ABOUT THIS EXERCISE
Of all the entries below, only the lines from the one with "working at low" up to and including the one with "the results, we" are to be duplicated exactly.

THE DATA
'''

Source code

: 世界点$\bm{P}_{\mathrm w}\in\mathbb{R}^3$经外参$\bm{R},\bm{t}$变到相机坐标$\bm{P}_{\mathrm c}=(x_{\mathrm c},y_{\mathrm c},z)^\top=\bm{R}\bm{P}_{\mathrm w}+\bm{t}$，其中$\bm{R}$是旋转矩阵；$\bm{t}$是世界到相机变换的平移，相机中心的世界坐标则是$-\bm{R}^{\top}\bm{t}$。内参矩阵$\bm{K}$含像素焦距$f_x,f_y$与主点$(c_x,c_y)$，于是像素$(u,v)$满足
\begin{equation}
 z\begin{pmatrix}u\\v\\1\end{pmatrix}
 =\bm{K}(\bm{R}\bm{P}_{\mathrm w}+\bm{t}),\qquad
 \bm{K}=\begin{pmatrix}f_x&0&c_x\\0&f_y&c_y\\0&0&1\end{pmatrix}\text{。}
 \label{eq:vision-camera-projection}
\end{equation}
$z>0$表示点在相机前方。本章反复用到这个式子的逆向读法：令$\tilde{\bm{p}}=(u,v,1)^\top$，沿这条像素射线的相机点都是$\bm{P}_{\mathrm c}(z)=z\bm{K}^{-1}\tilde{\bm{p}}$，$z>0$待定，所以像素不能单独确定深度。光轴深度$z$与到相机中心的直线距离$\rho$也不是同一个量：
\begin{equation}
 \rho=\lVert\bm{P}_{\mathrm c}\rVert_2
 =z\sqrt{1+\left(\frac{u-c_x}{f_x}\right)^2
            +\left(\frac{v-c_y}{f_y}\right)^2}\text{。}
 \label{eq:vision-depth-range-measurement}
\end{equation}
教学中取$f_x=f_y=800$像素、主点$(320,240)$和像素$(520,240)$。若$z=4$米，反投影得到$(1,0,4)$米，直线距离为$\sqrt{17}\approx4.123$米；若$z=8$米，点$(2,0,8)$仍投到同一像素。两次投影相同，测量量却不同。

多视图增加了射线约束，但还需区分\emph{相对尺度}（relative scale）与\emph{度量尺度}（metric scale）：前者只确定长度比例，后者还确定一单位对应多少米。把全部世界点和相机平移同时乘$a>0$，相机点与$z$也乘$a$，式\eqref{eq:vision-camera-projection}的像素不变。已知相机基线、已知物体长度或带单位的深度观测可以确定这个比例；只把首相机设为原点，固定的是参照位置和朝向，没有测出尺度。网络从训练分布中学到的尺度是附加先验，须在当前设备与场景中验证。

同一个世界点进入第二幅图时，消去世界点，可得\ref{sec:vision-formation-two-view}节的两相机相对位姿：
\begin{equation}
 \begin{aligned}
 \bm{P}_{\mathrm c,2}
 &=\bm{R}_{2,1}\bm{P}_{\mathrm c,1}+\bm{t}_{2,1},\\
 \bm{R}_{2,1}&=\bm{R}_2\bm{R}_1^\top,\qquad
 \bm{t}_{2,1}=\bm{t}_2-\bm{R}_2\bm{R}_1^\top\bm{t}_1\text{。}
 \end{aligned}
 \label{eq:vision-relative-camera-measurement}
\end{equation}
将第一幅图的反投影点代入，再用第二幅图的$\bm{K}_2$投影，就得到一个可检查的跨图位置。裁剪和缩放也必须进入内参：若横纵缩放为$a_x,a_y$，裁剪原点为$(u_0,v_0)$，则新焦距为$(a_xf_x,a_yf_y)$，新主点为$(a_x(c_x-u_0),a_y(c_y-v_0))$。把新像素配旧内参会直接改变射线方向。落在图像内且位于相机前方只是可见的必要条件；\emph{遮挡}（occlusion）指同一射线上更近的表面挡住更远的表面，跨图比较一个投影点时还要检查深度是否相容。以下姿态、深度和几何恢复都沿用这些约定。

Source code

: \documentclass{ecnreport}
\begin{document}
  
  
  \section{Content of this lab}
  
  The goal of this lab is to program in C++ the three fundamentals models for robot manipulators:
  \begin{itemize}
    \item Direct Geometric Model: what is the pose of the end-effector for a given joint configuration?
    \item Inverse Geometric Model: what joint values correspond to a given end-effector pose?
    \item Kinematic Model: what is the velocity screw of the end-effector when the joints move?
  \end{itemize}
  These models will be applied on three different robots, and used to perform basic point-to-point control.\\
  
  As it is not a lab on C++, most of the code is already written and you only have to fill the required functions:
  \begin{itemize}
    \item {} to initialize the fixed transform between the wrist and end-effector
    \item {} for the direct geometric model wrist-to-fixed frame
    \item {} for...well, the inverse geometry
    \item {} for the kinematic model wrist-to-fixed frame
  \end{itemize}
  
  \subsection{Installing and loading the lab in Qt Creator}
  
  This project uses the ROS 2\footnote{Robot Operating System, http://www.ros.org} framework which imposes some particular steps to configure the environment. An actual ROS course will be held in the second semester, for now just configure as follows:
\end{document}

'''
'''

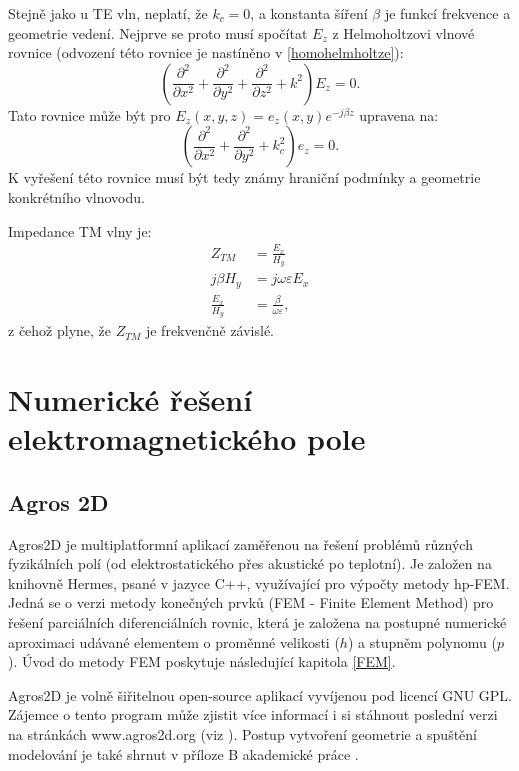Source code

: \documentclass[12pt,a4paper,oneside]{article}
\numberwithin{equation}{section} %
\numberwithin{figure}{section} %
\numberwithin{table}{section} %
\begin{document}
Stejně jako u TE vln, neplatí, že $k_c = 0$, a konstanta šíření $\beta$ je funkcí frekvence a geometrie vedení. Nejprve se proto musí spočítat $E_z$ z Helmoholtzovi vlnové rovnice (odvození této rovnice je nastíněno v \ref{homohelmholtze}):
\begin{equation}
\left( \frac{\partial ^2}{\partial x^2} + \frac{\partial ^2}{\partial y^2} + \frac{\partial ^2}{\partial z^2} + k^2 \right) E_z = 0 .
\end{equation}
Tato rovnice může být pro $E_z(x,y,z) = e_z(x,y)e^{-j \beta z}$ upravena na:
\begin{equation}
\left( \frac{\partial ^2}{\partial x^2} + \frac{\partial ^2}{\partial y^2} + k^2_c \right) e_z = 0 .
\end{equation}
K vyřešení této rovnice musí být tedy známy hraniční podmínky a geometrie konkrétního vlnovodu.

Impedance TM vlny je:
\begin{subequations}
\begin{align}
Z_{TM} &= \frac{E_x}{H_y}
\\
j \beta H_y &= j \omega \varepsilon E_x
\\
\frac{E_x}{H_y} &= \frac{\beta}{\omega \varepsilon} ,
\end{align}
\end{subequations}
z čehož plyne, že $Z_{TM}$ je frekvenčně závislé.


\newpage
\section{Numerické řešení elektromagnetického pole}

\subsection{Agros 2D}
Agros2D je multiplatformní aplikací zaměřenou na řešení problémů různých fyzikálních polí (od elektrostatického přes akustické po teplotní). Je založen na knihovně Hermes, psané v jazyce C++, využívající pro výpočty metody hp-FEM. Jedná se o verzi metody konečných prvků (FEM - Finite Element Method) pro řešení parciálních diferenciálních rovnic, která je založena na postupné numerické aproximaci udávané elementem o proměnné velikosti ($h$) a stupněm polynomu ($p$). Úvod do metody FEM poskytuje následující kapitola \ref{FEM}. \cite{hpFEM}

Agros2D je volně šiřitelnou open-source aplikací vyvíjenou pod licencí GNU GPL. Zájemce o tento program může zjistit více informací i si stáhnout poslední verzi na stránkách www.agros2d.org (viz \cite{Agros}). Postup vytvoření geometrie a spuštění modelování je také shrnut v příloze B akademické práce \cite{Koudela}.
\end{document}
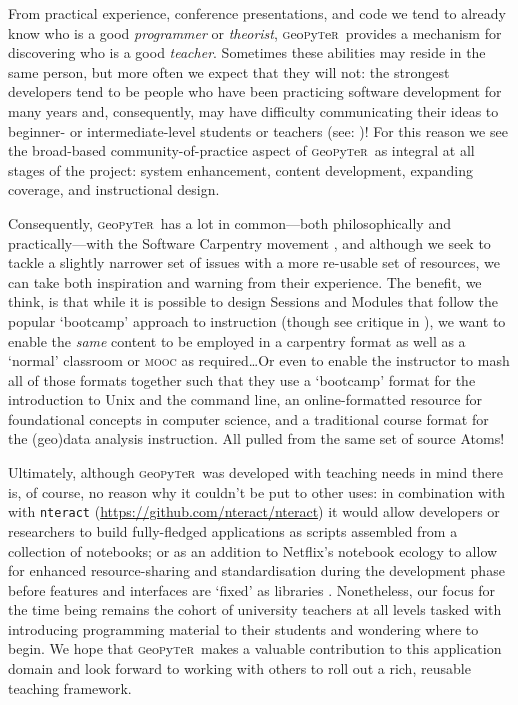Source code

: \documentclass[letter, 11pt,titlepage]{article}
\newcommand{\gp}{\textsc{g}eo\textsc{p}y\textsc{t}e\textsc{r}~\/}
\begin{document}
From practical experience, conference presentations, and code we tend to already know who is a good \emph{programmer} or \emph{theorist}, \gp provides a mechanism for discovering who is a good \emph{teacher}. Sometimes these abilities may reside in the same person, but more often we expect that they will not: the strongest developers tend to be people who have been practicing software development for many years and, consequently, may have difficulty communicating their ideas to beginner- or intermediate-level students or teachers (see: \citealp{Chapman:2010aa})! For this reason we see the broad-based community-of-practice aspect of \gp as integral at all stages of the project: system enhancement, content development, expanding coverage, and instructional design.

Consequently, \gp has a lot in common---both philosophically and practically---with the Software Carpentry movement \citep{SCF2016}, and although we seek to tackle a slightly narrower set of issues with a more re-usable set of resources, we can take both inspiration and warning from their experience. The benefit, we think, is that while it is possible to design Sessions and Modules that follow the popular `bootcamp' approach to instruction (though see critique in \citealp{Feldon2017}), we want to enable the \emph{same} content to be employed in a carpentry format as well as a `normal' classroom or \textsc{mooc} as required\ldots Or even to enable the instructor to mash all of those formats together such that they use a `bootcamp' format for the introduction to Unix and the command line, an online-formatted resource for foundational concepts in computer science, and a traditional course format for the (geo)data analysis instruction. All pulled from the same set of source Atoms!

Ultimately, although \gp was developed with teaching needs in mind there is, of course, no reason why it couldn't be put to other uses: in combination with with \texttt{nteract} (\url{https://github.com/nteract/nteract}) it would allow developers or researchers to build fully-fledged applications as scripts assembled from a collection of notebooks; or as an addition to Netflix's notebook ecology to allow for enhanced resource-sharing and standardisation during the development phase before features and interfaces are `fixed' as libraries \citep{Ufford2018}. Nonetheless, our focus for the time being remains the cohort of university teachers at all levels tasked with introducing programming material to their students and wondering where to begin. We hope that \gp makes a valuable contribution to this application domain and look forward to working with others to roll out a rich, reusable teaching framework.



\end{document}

'''
'''

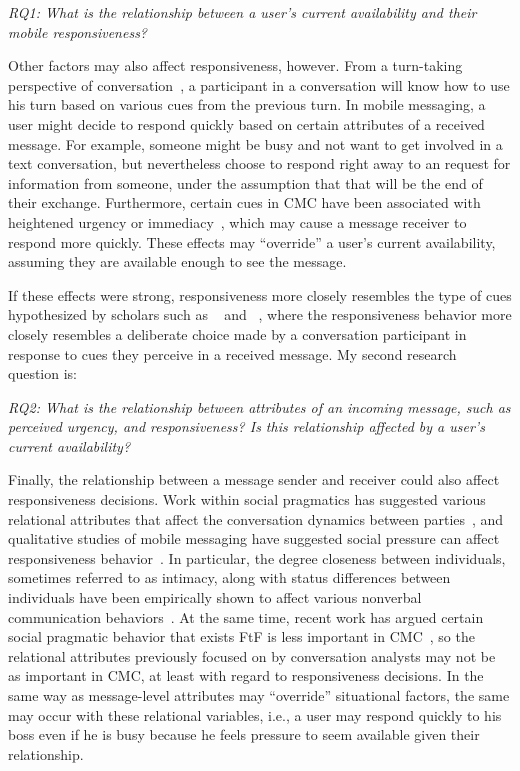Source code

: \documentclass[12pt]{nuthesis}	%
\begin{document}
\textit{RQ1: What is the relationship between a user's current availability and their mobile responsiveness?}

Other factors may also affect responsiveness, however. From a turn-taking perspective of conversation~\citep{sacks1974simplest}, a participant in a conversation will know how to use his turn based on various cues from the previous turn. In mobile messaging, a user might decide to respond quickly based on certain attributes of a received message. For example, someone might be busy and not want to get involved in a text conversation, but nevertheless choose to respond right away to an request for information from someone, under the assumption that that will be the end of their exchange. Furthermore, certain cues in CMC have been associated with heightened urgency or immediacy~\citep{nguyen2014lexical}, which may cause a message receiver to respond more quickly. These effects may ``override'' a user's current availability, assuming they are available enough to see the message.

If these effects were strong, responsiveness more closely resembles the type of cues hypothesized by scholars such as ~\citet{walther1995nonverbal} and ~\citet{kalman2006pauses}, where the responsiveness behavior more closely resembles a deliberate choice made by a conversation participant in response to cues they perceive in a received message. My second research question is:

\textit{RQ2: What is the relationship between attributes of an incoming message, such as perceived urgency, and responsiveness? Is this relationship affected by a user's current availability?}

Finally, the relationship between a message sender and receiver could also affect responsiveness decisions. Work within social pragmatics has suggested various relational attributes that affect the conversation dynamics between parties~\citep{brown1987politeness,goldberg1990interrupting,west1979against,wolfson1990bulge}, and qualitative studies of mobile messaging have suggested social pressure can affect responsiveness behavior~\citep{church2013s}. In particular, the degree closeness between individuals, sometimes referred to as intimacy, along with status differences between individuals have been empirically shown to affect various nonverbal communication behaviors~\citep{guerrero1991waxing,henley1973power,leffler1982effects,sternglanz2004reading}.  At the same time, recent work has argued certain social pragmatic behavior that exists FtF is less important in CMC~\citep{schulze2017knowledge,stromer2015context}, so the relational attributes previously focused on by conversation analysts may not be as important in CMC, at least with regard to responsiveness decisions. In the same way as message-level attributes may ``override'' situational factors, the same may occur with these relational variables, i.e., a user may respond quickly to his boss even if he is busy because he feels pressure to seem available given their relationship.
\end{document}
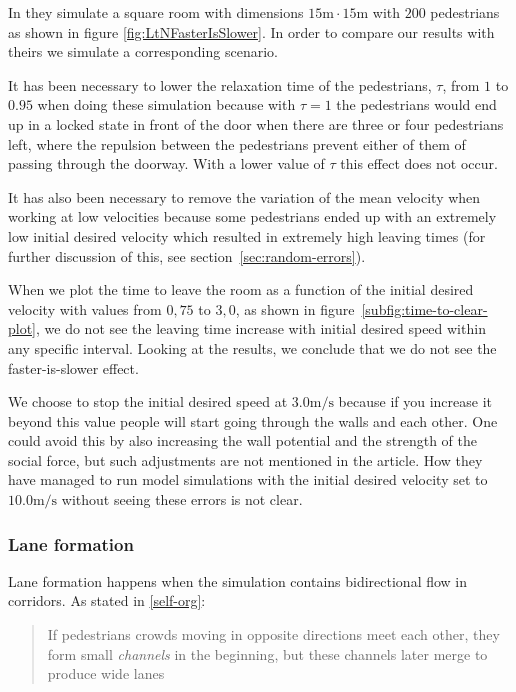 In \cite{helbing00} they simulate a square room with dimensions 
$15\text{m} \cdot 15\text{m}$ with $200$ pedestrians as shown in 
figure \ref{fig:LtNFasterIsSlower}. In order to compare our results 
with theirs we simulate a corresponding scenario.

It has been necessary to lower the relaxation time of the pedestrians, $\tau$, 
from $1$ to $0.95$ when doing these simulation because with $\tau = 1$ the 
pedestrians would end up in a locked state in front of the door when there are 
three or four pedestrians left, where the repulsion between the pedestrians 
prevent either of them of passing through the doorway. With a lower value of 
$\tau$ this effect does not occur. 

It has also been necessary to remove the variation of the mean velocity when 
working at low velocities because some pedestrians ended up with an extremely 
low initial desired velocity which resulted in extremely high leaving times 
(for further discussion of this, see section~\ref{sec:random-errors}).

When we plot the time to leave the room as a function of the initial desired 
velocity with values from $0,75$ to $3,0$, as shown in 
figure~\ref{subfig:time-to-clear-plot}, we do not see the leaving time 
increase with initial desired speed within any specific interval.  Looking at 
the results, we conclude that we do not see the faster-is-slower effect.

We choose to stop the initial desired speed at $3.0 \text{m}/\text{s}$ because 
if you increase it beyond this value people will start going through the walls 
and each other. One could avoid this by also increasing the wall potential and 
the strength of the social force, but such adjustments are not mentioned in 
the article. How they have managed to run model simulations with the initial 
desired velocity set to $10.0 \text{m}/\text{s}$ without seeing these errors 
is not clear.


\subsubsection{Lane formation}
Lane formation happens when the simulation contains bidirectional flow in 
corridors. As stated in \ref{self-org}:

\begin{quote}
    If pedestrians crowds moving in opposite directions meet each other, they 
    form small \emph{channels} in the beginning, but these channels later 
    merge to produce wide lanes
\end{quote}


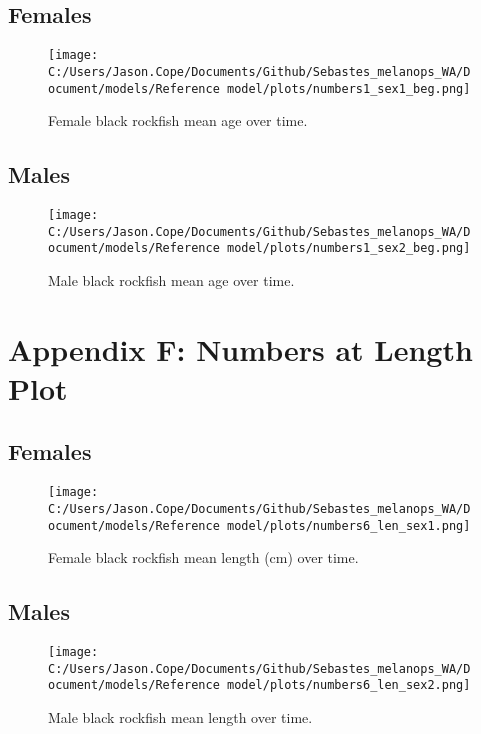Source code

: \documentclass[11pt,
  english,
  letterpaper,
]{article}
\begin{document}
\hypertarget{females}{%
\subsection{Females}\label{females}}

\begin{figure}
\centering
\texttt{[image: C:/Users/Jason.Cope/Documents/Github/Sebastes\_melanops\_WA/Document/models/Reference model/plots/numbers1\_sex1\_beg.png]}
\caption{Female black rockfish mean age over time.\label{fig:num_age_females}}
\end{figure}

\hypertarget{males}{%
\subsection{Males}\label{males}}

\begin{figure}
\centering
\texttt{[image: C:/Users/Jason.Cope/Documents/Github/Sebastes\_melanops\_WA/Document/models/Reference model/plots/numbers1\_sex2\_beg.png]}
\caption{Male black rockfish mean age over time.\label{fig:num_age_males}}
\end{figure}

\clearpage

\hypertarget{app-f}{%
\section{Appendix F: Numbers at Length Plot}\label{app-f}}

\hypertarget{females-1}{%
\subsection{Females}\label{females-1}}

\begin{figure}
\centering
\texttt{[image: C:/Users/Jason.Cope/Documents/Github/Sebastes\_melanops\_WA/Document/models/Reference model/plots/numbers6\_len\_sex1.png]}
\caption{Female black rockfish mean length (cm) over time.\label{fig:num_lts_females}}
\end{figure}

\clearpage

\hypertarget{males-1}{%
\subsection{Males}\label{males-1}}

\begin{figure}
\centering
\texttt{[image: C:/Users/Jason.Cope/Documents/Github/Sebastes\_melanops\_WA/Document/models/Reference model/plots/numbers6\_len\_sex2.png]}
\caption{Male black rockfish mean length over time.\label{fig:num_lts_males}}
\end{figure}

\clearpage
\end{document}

'''

OUTPUT FOR THIS TASK
working at low velocities because some pedestrians ended up with an extremely 
low initial desired velocity which resulted in extremely high leaving times 
(for further discussion of this, see section~\ref{sec:random-errors}).

When we plot the time to leave the room as a function of the initial desired 
velocity with values from $0,75$ to $3,0$, as shown in 
figure~\ref{subfig:time-to-clear-plot}, we do not see the leaving time 
increase with initial desired speed within any specific interval.  Looking at 
the results, we conclude that we do not see the faster-is-slower effect.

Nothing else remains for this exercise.